Stewart v. Preston, 1 Fla. 1 (Fla. 1846)
Supreme Court of Florida
January, 1846
Stewart v. Preston, 1 Fla. 1 (Fla. 1846)
CHARLES D. STEWART, vs. THOMAS PRESTON, JR.
This case having been docketed, and being called, Appellee by his Attorney, made and filed the following motion to dismiss the same, which fully sets forth the facts.
And now on this 6th January, 1846, on the calling of this case, comes Thomas H. Hagner, an Attorney of this Court, and gives the Court here to understand and be informed, that the cause now placed upon the Docket of this Court, was heretofore, on the 31st December, 1844, docketed in the Court of Appeals of the Territory of Florida, being an appeal to that Court, from Gadsden Superior Court. That on the 14th January, 1845, the cause was argued and submitted to said Court of Appeals, and that afterwards on the 8th February, 1845, the said Court of Appeals announced that it would hold the same under advisement, and the said Court adjourned with said case in that posture--and now he moves to dismiss the cause from this Court:
1st. Because it has no rightful place here, and this Court has no jurisdiction of the same, the said cause coming here neither by Writ of Error, nor Appeal, nor by agreement of parties; the agreement of appeal being to the Court of Appeals.

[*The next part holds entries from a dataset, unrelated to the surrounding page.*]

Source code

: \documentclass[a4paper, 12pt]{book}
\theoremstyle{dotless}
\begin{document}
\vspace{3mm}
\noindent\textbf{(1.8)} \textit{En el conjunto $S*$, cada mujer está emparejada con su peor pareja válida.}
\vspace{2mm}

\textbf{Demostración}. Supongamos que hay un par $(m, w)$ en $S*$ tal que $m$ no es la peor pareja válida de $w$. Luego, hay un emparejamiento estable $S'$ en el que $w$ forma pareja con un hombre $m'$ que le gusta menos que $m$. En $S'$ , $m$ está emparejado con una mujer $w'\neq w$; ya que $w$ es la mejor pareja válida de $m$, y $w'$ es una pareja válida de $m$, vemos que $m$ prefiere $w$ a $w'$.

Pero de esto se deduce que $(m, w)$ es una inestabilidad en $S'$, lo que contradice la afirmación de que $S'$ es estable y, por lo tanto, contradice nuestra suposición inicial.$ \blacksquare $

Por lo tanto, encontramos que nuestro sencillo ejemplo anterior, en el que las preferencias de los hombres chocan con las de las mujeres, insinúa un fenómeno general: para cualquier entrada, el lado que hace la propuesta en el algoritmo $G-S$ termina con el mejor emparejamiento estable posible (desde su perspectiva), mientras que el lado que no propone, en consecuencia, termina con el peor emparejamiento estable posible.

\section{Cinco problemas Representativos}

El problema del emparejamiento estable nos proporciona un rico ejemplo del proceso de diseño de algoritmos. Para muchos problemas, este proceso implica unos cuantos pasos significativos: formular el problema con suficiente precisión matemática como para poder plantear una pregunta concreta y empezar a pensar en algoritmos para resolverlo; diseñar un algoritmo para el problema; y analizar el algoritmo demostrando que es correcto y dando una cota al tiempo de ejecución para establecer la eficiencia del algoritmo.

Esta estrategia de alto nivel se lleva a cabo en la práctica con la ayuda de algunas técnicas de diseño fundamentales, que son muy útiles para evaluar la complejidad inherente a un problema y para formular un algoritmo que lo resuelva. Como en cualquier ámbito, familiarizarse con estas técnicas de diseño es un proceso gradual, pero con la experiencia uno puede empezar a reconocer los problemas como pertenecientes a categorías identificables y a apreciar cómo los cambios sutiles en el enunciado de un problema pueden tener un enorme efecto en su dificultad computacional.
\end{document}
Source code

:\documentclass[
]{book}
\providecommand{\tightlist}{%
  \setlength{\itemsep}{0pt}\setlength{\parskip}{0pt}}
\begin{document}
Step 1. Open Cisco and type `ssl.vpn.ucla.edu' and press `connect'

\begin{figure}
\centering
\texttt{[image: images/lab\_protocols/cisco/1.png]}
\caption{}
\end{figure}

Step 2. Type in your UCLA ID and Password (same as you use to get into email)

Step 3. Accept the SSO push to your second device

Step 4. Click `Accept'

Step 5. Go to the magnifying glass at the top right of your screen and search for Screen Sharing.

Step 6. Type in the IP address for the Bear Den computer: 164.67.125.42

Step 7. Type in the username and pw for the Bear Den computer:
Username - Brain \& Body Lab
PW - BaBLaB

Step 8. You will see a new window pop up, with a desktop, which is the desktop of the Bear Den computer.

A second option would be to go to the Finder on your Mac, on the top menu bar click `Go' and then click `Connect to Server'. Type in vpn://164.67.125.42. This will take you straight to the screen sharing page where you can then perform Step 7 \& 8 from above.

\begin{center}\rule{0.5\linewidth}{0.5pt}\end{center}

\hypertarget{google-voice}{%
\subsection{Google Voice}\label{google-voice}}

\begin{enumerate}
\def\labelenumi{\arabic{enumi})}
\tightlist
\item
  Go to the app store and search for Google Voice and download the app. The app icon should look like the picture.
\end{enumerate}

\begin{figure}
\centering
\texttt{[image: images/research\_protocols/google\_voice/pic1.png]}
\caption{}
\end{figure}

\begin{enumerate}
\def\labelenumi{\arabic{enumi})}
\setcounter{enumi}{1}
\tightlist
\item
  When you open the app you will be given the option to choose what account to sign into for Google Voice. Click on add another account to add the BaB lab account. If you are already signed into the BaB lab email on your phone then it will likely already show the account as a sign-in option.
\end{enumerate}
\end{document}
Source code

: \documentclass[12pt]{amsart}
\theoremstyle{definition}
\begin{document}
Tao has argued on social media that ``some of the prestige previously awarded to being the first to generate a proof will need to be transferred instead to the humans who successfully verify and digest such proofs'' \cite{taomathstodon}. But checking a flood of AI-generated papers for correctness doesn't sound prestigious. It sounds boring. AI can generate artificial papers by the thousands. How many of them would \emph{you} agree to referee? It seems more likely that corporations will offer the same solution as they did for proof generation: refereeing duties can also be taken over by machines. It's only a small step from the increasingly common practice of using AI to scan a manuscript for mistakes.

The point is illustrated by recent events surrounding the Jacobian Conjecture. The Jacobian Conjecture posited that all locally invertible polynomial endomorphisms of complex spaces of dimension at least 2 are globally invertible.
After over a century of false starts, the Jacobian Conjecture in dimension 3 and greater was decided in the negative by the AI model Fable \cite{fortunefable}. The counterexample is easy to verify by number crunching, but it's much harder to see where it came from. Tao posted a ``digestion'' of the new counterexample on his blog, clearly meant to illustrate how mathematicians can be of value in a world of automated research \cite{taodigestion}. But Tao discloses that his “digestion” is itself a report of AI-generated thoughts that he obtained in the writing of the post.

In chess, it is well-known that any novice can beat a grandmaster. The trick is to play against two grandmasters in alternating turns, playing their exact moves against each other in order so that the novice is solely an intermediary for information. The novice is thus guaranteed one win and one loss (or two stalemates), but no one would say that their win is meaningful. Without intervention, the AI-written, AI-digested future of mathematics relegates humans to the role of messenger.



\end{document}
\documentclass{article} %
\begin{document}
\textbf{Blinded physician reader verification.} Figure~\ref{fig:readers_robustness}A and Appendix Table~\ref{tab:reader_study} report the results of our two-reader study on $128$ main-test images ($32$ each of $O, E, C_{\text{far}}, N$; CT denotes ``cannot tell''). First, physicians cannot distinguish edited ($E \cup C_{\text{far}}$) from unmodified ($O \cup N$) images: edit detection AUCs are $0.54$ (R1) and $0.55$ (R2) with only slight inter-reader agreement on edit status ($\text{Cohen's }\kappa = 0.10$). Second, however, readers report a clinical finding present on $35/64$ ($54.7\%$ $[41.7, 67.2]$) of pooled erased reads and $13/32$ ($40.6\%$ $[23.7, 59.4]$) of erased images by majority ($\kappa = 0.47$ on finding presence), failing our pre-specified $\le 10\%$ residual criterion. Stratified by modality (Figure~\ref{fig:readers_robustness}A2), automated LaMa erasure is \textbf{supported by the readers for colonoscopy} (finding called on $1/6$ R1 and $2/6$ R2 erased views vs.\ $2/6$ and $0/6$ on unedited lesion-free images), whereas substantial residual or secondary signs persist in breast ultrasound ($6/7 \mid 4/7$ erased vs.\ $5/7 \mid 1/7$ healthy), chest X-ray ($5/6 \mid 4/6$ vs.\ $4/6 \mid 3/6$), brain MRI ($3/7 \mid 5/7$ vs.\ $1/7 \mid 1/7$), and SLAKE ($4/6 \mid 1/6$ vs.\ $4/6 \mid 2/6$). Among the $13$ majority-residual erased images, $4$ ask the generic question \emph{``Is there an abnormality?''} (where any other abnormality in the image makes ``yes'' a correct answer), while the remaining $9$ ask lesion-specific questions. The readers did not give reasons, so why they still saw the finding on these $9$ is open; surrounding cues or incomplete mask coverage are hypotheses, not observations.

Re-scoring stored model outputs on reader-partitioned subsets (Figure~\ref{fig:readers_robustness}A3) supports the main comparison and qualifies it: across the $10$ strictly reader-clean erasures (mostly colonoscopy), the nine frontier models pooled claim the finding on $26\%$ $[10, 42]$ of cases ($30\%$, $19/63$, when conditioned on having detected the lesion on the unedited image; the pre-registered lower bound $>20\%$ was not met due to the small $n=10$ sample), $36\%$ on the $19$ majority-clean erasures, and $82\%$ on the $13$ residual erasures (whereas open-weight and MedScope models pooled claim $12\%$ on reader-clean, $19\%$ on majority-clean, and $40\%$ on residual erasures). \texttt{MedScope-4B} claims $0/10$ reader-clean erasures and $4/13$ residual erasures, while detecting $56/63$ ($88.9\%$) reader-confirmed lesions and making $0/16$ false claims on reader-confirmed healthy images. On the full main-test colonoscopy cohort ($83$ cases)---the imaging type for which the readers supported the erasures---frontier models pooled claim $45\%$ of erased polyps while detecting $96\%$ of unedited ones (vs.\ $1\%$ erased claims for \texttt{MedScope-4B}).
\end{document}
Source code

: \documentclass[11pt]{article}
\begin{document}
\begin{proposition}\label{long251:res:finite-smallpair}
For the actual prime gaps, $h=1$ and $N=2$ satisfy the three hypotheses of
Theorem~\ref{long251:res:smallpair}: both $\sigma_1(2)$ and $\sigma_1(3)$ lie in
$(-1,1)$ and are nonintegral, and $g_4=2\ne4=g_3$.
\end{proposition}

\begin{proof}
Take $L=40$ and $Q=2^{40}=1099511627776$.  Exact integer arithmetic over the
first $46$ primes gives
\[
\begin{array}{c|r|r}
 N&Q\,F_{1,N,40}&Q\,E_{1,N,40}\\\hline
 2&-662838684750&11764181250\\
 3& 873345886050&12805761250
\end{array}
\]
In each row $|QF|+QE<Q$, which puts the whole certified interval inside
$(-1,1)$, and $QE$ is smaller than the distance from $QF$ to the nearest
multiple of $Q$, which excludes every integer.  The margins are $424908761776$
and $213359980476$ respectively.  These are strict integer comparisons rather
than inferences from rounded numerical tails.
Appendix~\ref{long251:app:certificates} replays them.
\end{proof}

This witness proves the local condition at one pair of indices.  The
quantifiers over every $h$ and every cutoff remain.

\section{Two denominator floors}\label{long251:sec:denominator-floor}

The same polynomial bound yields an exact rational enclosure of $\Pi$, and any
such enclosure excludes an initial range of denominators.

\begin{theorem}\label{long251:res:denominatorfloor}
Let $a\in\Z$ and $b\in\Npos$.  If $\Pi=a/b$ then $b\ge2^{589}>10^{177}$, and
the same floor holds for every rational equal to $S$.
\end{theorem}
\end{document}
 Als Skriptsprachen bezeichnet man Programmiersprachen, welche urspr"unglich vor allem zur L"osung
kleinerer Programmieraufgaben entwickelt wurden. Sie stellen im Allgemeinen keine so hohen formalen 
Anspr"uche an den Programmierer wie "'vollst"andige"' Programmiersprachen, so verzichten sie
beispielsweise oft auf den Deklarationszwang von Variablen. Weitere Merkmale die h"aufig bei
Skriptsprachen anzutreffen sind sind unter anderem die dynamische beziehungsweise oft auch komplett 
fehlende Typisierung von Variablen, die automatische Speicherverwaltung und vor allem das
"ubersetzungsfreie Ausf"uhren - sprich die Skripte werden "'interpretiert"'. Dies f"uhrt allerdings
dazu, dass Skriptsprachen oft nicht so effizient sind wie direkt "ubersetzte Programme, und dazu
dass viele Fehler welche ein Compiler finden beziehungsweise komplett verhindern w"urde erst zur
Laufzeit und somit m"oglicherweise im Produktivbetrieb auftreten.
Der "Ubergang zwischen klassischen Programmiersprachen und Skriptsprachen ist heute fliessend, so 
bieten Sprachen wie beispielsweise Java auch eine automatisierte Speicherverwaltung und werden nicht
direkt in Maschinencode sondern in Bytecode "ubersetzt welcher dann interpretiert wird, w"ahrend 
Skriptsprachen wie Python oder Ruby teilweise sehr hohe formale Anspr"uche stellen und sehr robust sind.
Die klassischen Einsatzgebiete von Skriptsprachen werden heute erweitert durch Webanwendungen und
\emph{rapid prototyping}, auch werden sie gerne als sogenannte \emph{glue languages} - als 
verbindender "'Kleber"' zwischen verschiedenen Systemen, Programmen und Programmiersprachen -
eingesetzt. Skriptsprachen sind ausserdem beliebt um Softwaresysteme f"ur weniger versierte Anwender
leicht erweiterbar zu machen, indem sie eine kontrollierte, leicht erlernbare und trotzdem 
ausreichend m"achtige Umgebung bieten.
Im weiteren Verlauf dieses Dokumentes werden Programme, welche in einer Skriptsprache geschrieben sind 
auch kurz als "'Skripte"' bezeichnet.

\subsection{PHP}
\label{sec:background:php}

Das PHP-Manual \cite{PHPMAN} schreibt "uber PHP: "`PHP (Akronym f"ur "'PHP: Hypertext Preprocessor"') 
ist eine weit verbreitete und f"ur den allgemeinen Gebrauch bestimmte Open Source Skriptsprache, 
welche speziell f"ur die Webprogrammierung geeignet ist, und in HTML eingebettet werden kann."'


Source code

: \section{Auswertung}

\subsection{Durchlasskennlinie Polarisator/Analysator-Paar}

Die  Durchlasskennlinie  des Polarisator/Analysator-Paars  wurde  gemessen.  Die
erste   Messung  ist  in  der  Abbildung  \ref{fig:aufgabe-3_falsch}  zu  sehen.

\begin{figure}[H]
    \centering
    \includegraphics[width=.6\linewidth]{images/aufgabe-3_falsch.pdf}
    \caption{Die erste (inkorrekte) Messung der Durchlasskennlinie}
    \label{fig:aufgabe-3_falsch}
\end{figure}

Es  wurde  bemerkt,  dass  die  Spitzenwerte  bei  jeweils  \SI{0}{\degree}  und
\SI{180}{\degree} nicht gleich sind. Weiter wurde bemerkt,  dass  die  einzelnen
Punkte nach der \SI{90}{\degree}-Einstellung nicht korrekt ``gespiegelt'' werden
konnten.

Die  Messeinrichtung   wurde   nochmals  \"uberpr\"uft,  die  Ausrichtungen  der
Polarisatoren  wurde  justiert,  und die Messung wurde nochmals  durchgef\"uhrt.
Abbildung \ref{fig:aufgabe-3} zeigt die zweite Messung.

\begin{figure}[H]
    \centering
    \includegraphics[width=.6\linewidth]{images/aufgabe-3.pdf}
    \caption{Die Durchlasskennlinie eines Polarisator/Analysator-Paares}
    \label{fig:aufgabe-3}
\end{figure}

2d. Because the cause has not been legally transferred to this Court, from the Court of Appeals, nor has any mode been ordained by competent authority, whereby said cause has a day in this Court.
3d. Because the Judgment of Gadsden Superior Court, is final until reversed by the proper Appellate Tribunal to which the cause was by consent of parties transferred, and to which an appeal lay by the laws of the United States.
4th. Because this Court has appellate jurisdiction only over those inferior Courts, which the Constitution of the State of Florida hath established, and which compose with it, the Judiciary powers of the State.
Headnotes
The Act of the General Assembly, "that all cases now pending in said Court of Appeals, shall be transferred to said Supreme Court, and tried and decided therein and thereby, except cases cognizable by the Federal Courts" is imperative, and there is no cause for questioning the power of the General Assembly to pass such a law.
An appeal suspends the judgment until some Superior Tribunal makes a rightful disposition of the case.
The laws of the United States, do not provide for the transfer by appeal or Writ of Error of a judgment rendered by the Superior Court of a Territory, to a District or Circuit Court, or to the Supreme Court of the United States.
T. H. HAGNER, for Appellee, said:
It would be necessary to take a view of the constitution of the late Superior Courts, and of the Court of Appeals of the Territory of Florida; and also of the effect of the formation of State Government upon those tribunals, in order to present the questions involved in this motion.
The whole system of government established by the United States over the Territory of Florida, owed its existence to the constitutional power of Congress, "to dispose of, and make all needful rules and regulations, respecting the Territory and other property belonging to the United States," and the Judiciary established as part of that system, "are not Constitutional Courts, but are Legislative Courts, created in virtue of the general right of sovereignty, which exists in the Government of the United States." Again, "the juprisdiction with which they are invested, is conferred by Congress, in the execution of those general powers which that body possesses over the Territories of the United States." By C. J. Marshall--Am. Ins. Co. vs. Canter. 1 Peters' S. C. Rep. 546.
The several acts of Congress, therefore, organizing the Territorial government in Florida, were but the repeated exercise of Constitutional power, of the general right of sovereignty; and though expressed merely by legislative enactment, was a legitimate government, which Congress alone was competent to organize, and which edew its duration, as well as its existence, to the continuance of the same constitutional power in Congress.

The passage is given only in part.